[[ INPUT DATA, beginning ]]

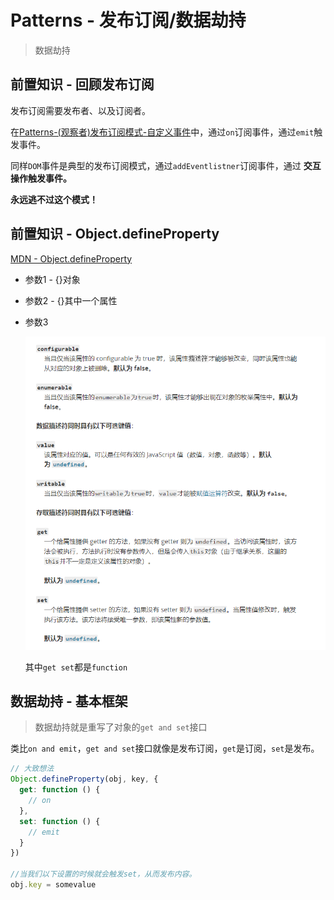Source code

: # Patterns - 发布订阅/数据劫持
> 数据劫持

## 前置知识 - 回顾发布订阅

发布订阅需要发布者、以及订阅者。

在[Patterns-(观察者)发布订阅模式-自定义事件]()中，通过`on`订阅事件，通过`emit`触发事件。

同样`DOM`事件是典型的发布订阅模式，通过`addEventlistner`订阅事件，通过 **交互操作触发事件。**

**永远逃不过这个模式！**

## 前置知识 - Object.defineProperty

[MDN - Object.defineProperty](https://developer.mozilla.org/zh-CN/docs/Web/JavaScript/Reference/Global_Objects/Object/defineProperty)

* 参数1 - {}对象
* 参数2 - {}其中一个属性
* 参数3

    ![设置属性](./img/setting.png)

    其中`get set`都是`function`

## 数据劫持 - 基本框架

> 数据劫持就是重写了对象的`get and set`接口

类比`on and emit`，`get and set`接口就像是发布订阅，`get`是订阅，`set`是发布。

```JavaScript
// 大致想法
Object.defineProperty(obj, key, {
  get: function () {
    // on
  },
  set: function () {
    // emit
  }
})

//当我们以下设置的时候就会触发set，从而发布内容。
obj.key = somevalue
```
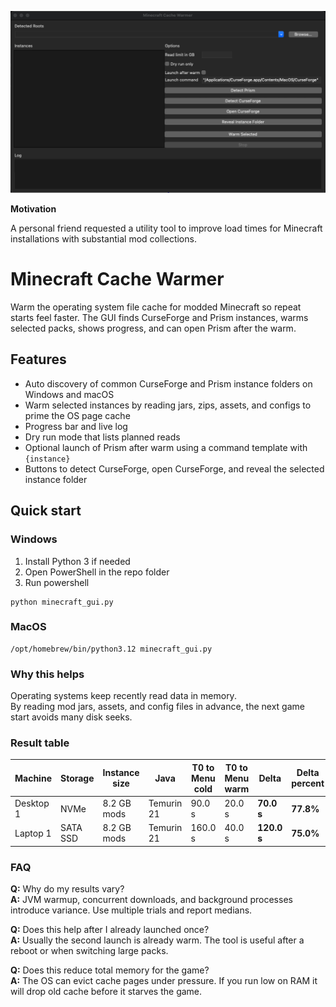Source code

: <p align="center">
  <img src="hero.png" alt="minecraft-cache-warmer" width="900">
</p>

**Motivation**

A personal friend requested a utility tool to improve load times for Minecraft installations with substantial mod collections.

# Minecraft Cache Warmer

Warm the operating system file cache for modded Minecraft so repeat starts feel faster. The GUI finds CurseForge and Prism instances, warms selected packs, shows progress, and can open Prism after the warm.

## Features
* Auto discovery of common CurseForge and Prism instance folders on Windows and macOS  
* Warm selected instances by reading jars, zips, assets, and configs to prime the OS page cache  
* Progress bar and live log  
* Dry run mode that lists planned reads  
* Optional launch of Prism after warm using a command template with `{instance}`  
* Buttons to detect CurseForge, open CurseForge, and reveal the selected instance folder

## Quick start

### Windows
1. Install Python 3 if needed  
2. Open PowerShell in the repo folder  
3. Run
powershell
```
python minecraft_gui.py
```

### MacOS
```
/opt/homebrew/bin/python3.12 minecraft_gui.py
```

### Why this helps

Operating systems keep recently read data in memory.  
By reading mod jars, assets, and config files in advance, the next game start avoids many disk seeks.  



### Result table

<table>
  <thead>
    <tr>
      <th>Machine</th>
      <th>Storage</th>
      <th>Instance size</th>
      <th>Java</th>
      <th>T0 to Menu cold</th>
      <th>T0 to Menu warm</th>
      <th>Delta</th>
      <th>Delta percent</th>
    </tr>
  </thead>
  <tbody>
    <tr>
      <td>Desktop 1</td>
      <td>NVMe</td>
      <td>8.2 GB mods</td>
      <td>Temurin 21</td>
      <td>90.0 s</td>
      <td>20.0 s</td>
      <td><strong>70.0 s</strong></td>
      <td><strong>77.8%</strong></td>
    </tr>
    <tr>
      <td>Laptop 1</td>
      <td>SATA SSD</td>
      <td>8.2 GB mods</td>
      <td>Temurin 21</td>
      <td>160.0 s</td>
      <td>40.0 s</td>
      <td><strong>120.0 s</strong></td>
      <td><strong>75.0%</strong></td>
    </tr>
  </tbody>
</table>


### FAQ

**Q:** Why do my results vary?  
**A:** JVM warmup, concurrent downloads, and background processes introduce variance. Use multiple trials and report medians.

**Q:** Does this help after I already launched once?  
**A:** Usually the second launch is already warm. The tool is useful after a reboot or when switching large packs.

**Q:** Does this reduce total memory for the game?  
**A:** The OS can evict cache pages under pressure. If you run low on RAM it will drop old cache before it starves the game.

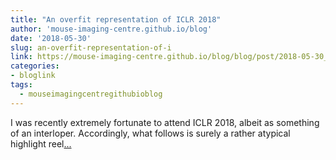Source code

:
 ```yaml
---
title: "An overfit representation of ICLR 2018"
author: 'mouse-imaging-centre.github.io/blog'
date: '2018-05-30'
slug: an-overfit-representation-of-i
link: https://mouse-imaging-centre.github.io/blog/blog/post/2018-05-30_iclr_redux/
categories:
- bloglink
tags:
  - mouseimagingcentregithubioblog
---
```


I was recently extremely fortunate to attend ICLR 2018, albeit as something of an interloper. Accordingly, what follows is surely a rather atypical highlight reel[... <i class="fas fa-external-link-alt"></i>](https://mouse-imaging-centre.github.io/blog/blog/post/2018-05-30_iclr_redux/)

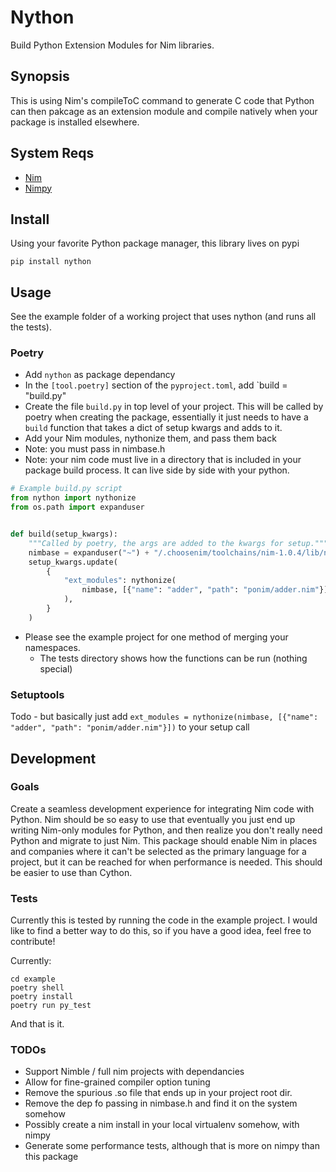 # Nython 

Build Python Extension Modules for Nim libraries.

## Synopsis

This is using Nim's compileToC command to generate C code that Python can then pakcage as an extension module and compile natively when your package is installed elsewhere.

## System Reqs

- [Nim](https://nim-lang.org/)
- [Nimpy](https://github.com/yglukhov/nimpy)

## Install

Using your favorite Python package manager, this library lives on pypi

```
pip install nython
```

## Usage

See the example folder of a working project that uses nython (and runs all the tests).

### Poetry

- Add `nython` as package dependancy
- In the `[tool.poetry]` section of the `pyproject.toml`, add `build = "build.py"
- Create the file `build.py` in top level of your project. This will be called by poetry when creating the package, essentially it just needs to have a `build` function that takes a dict of setup kwargs and adds to it.
- Add your Nim modules, nythonize them, and pass them back
- Note: you must pass in nimbase.h
- Note: your nim code must live in a directory that is included in your package build process. It can live side by side with your python.

```python
# Example build.py script
from nython import nythonize
from os.path import expanduser


def build(setup_kwargs):
    """Called by poetry, the args are added to the kwargs for setup."""
    nimbase = expanduser("~") + "/.choosenim/toolchains/nim-1.0.4/lib/nimbase.h"
    setup_kwargs.update(
        {
            "ext_modules": nythonize(
                nimbase, [{"name": "adder", "path": "ponim/adder.nim"}]
            ),
        }
    )
```

- Please see the example project for one method of merging your namespaces.
  - The tests directory shows how the functions can be run (nothing special)

### Setuptools

Todo - but basically just add `ext_modules = nythonize(nimbase, [{"name": "adder", "path": "ponim/adder.nim"}])` to your setup call

## Development

### Goals

Create a seamless development experience for integrating Nim code with Python. Nim should be so easy to use that eventually you just end up writing Nim-only modules for Python, and then realize you don't really need Python and migrate to just Nim. This package should enable Nim in places and companies where it can't be selected as the primary language for a project, but it can be reached for when performance is needed. This should be easier to use than Cython.

### Tests

Currently this is tested by running the code in the example project. I would like to find a better way to do this, so if you have a good idea, feel free to contribute!

Currently:

```
cd example
poetry shell
poetry install
poetry run py_test
```

And that is it. 

### TODOs

- Support Nimble / full nim projects with dependancies
- Allow for fine-grained compiler option tuning
- Remove the spurious .so file that ends up in your project root dir.
- Remove the dep fo passing in nimbase.h and find it on the system somehow
- Possibly create a nim install in your local virtualenv somehow, with nimpy
- Generate some performance tests, although that is more on nimpy than this package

[[ INPUT DATA, end ]]

**WHAT THE EXERCISE ASKS**
Word for word, reproduce all of the entries above and omit the pictures.

**EXERCISE RESPONSE**
Source code

: # Patterns - 发布订阅/数据劫持
> 数据劫持

## 前置知识 - 回顾发布订阅

发布订阅需要发布者、以及订阅者。

在[Patterns-(观察者)发布订阅模式-自定义事件]()中，通过`on`订阅事件，通过`emit`触发事件。

同样`DOM`事件是典型的发布订阅模式，通过`addEventlistner`订阅事件，通过 **交互操作触发事件。**

**永远逃不过这个模式！**

## 前置知识 - Object.defineProperty

[MDN - Object.defineProperty](https://developer.mozilla.org/zh-CN/docs/Web/JavaScript/Reference/Global_Objects/Object/defineProperty)

* 参数1 - {}对象
* 参数2 - {}其中一个属性
* 参数3

    ![设置属性](./img/setting.png)

    其中`get set`都是`function`

## 数据劫持 - 基本框架

> 数据劫持就是重写了对象的`get and set`接口

类比`on and emit`，`get and set`接口就像是发布订阅，`get`是订阅，`set`是发布。

```JavaScript
// 大致想法
Object.defineProperty(obj, key, {
  get: function () {
    // on
  },
  set: function () {
    // emit
  }
})

//当我们以下设置的时候就会触发set，从而发布内容。
obj.key = somevalue
```
Source code

: <p align="center">
  <img src="hero.png" alt="minecraft-cache-warmer" width="900">
</p>

**Motivation**

A personal friend requested a utility tool to improve load times for Minecraft installations with substantial mod collections.

# Minecraft Cache Warmer

Warm the operating system file cache for modded Minecraft so repeat starts feel faster. The GUI finds CurseForge and Prism instances, warms selected packs, shows progress, and can open Prism after the warm.

## Features
* Auto discovery of common CurseForge and Prism instance folders on Windows and macOS  
* Warm selected instances by reading jars, zips, assets, and configs to prime the OS page cache  
* Progress bar and live log  
* Dry run mode that lists planned reads  
* Optional launch of Prism after warm using a command template with `{instance}`  
* Buttons to detect CurseForge, open CurseForge, and reveal the selected instance folder

## Quick start

### Windows
1. Install Python 3 if needed  
2. Open PowerShell in the repo folder  
3. Run
powershell
```
python minecraft_gui.py
```

### MacOS
```
/opt/homebrew/bin/python3.12 minecraft_gui.py
```

### Why this helps

Operating systems keep recently read data in memory.  
By reading mod jars, assets, and config files in advance, the next game start avoids many disk seeks.  



### Result table

<table>
  <thead>
    <tr>
      <th>Machine</th>
      <th>Storage</th>
      <th>Instance size</th>
      <th>Java</th>
      <th>T0 to Menu cold</th>
      <th>T0 to Menu warm</th>
      <th>Delta</th>
      <th>Delta percent</th>
    </tr>
  </thead>
  <tbody>
    <tr>
      <td>Desktop 1</td>
      <td>NVMe</td>
      <td>8.2 GB mods</td>
      <td>Temurin 21</td>
      <td>90.0 s</td>
      <td>20.0 s</td>
      <td><strong>70.0 s</strong></td>
      <td><strong>77.8%</strong></td>
    </tr>
    <tr>
      <td>Laptop 1</td>
      <td>SATA SSD</td>
      <td>8.2 GB mods</td>
      <td>Temurin 21</td>
      <td>160.0 s</td>
      <td>40.0 s</td>
      <td><strong>120.0 s</strong></td>
      <td><strong>75.0%</strong></td>
    </tr>
  </tbody>
</table>


### FAQ

**Q:** Why do my results vary?  
**A:** JVM warmup, concurrent downloads, and background processes introduce variance. Use multiple trials and report medians.

**Q:** Does this help after I already launched once?  
**A:** Usually the second launch is already warm. The tool is useful after a reboot or when switching large packs.

**Q:** Does this reduce total memory for the game?  
**A:** The OS can evict cache pages under pressure. If you run low on RAM it will drop old cache before it starves the game.

Source code

:
 ```yaml
---
title: "An overfit representation of ICLR 2018"
author: 'mouse-imaging-centre.github.io/blog'
date: '2018-05-30'
slug: an-overfit-representation-of-i
link: https://mouse-imaging-centre.github.io/blog/blog/post/2018-05-30_iclr_redux/
categories:
- bloglink
tags:
  - mouseimagingcentregithubioblog
---
```


I was recently extremely fortunate to attend ICLR 2018, albeit as something of an interloper. Accordingly, what follows is surely a rather atypical highlight reel[... <i class="fas fa-external-link-alt"></i>](https://mouse-imaging-centre.github.io/blog/blog/post/2018-05-30_iclr_redux/)

 # Nython 

Build Python Extension Modules for Nim libraries.

## Synopsis

This is using Nim's compileToC command to generate C code that Python can then pakcage as an extension module and compile natively when your package is installed elsewhere.

## System Reqs

- [Nim](https://nim-lang.org/)
- [Nimpy](https://github.com/yglukhov/nimpy)

## Install

Using your favorite Python package manager, this library lives on pypi

```
pip install nython
```

## Usage

See the example folder of a working project that uses nython (and runs all the tests).

### Poetry

- Add `nython` as package dependancy
- In the `[tool.poetry]` section of the `pyproject.toml`, add `build = "build.py"
- Create the file `build.py` in top level of your project. This will be called by poetry when creating the package, essentially it just needs to have a `build` function that takes a dict of setup kwargs and adds to it.
- Add your Nim modules, nythonize them, and pass them back
- Note: you must pass in nimbase.h
- Note: your nim code must live in a directory that is included in your package build process. It can live side by side with your python.

```python
# Example build.py script
from nython import nythonize
from os.path import expanduser


def build(setup_kwargs):
    """Called by poetry, the args are added to the kwargs for setup."""
    nimbase = expanduser("~") + "/.choosenim/toolchains/nim-1.0.4/lib/nimbase.h"
    setup_kwargs.update(
        {
            "ext_modules": nythonize(
                nimbase, [{"name": "adder", "path": "ponim/adder.nim"}]
            ),
        }
    )
```

- Please see the example project for one method of merging your namespaces.
  - The tests directory shows how the functions can be run (nothing special)

### Setuptools

Todo - but basically just add `ext_modules = nythonize(nimbase, [{"name": "adder", "path": "ponim/adder.nim"}])` to your setup call

## Development

### Goals

Create a seamless development experience for integrating Nim code with Python. Nim should be so easy to use that eventually you just end up writing Nim-only modules for Python, and then realize you don't really need Python and migrate to just Nim. This package should enable Nim in places and companies where it can't be selected as the primary language for a project, but it can be reached for when performance is needed. This should be easier to use than Cython.

### Tests

Currently this is tested by running the code in the example project. I would like to find a better way to do this, so if you have a good idea, feel free to contribute!

Currently:

```
cd example
poetry shell
poetry install
poetry run py_test
```

And that is it. 

### TODOs

- Support Nimble / full nim projects with dependancies
- Allow for fine-grained compiler option tuning
- Remove the spurious .so file that ends up in your project root dir.
- Remove the dep fo passing in nimbase.h and find it on the system somehow
- Possibly create a nim install in your local virtualenv somehow, with nimpy
- Generate some performance tests, although that is more on nimpy than this package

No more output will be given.